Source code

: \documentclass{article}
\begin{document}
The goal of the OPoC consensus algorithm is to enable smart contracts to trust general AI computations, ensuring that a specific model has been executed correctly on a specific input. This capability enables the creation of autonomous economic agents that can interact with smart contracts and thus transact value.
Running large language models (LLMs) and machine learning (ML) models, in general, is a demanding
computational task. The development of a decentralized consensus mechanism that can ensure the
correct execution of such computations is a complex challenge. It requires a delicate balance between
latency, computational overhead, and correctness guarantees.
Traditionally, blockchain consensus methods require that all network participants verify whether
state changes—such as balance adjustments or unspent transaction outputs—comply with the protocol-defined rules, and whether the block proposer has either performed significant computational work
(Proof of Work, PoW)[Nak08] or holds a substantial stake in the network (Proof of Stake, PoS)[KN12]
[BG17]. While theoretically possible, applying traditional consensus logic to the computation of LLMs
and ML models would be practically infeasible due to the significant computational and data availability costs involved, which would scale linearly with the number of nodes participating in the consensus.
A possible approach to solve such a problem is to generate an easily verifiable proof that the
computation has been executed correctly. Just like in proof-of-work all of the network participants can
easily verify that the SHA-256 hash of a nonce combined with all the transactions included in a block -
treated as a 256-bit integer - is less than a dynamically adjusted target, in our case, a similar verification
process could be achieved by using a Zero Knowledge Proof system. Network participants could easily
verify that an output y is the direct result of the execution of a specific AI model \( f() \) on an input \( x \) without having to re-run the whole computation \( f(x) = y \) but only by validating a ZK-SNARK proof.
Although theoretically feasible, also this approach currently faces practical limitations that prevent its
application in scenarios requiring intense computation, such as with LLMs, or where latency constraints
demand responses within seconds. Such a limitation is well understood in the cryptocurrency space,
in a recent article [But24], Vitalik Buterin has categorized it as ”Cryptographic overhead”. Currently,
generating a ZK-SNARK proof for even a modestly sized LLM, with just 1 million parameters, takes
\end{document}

* **Work required**: The range runs from the line above containing "Running large language" to the line containing "latency, computational overhead, and", inclusive. Restate those lines word for word and no others.

* **Answer to this exercise**:
Running large language models (LLMs) and machine learning (ML) models, in general, is a demanding
computational task. The development of a decentralized consensus mechanism that can ensure the
correct execution of such computations is a complex challenge. It requires a delicate balance between
latency, computational overhead, and correctness guarantees.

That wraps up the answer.